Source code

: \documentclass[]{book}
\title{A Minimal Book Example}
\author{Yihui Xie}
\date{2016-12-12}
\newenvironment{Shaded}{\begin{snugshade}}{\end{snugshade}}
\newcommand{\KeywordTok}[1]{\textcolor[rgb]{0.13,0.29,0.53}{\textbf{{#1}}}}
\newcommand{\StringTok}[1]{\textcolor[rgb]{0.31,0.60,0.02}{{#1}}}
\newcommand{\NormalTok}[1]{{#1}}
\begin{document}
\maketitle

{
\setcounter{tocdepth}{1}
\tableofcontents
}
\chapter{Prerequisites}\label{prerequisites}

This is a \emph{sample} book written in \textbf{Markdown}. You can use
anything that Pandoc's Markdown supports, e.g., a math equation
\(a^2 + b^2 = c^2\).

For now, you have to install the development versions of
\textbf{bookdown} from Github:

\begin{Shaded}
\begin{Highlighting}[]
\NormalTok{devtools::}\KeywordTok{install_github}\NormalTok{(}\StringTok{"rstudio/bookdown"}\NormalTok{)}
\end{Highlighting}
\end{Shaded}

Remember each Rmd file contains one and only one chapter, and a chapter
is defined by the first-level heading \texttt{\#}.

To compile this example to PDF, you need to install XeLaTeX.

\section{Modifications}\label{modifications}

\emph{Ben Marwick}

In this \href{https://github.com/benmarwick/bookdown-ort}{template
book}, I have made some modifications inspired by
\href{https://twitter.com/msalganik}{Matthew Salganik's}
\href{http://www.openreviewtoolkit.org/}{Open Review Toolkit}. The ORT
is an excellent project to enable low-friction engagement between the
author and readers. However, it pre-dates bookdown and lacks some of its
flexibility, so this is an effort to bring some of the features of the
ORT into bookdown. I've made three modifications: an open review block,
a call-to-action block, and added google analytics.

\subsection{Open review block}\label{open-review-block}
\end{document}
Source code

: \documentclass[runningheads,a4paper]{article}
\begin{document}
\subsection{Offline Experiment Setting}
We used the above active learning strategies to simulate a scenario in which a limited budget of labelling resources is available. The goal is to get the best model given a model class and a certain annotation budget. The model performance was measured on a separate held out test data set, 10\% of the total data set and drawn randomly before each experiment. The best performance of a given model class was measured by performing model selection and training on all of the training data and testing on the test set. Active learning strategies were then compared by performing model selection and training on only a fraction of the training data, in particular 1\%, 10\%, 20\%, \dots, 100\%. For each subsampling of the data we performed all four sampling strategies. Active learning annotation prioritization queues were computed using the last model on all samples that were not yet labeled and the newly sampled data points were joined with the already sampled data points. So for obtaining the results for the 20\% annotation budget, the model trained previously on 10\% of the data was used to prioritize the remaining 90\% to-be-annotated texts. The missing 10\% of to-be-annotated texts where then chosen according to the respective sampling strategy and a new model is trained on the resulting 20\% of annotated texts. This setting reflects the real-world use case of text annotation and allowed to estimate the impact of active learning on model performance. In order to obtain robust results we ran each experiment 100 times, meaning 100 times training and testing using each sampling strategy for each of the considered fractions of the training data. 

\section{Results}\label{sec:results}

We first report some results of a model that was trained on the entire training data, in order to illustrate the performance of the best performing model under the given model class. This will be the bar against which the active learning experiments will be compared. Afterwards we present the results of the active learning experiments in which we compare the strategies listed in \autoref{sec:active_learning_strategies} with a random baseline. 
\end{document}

────

#### Assignment:
Only an exact copy of the lines from the beginning of the listing through the line with "a call-to-action block, and", both included, belongs in the answer.

#### Expected output:
Source code

: \documentclass[]{book}
\title{A Minimal Book Example}
\author{Yihui Xie}
\date{2016-12-12}
\newenvironment{Shaded}{\begin{snugshade}}{\end{snugshade}}
\newcommand{\KeywordTok}[1]{\textcolor[rgb]{0.13,0.29,0.53}{\textbf{{#1}}}}
\newcommand{\StringTok}[1]{\textcolor[rgb]{0.31,0.60,0.02}{{#1}}}
\newcommand{\NormalTok}[1]{{#1}}
\begin{document}
\maketitle

{
\setcounter{tocdepth}{1}
\tableofcontents
}
\chapter{Prerequisites}\label{prerequisites}

This is a \emph{sample} book written in \textbf{Markdown}. You can use
anything that Pandoc's Markdown supports, e.g., a math equation
\(a^2 + b^2 = c^2\).

For now, you have to install the development versions of
\textbf{bookdown} from Github:

\begin{Shaded}
\begin{Highlighting}[]
\NormalTok{devtools::}\KeywordTok{install_github}\NormalTok{(}\StringTok{"rstudio/bookdown"}\NormalTok{)}
\end{Highlighting}
\end{Shaded}

Remember each Rmd file contains one and only one chapter, and a chapter
is defined by the first-level heading \texttt{\#}.

To compile this example to PDF, you need to install XeLaTeX.

\section{Modifications}\label{modifications}

\emph{Ben Marwick}

In this \href{https://github.com/benmarwick/bookdown-ort}{template
book}, I have made some modifications inspired by
\href{https://twitter.com/msalganik}{Matthew Salganik's}
\href{http://www.openreviewtoolkit.org/}{Open Review Toolkit}. The ORT
is an excellent project to enable low-friction engagement between the
author and readers. However, it pre-dates bookdown and lacks some of its
flexibility, so this is an effort to bring some of the features of the
ORT into bookdown. I've made three modifications: an open review block,
a call-to-action block, and added google analytics.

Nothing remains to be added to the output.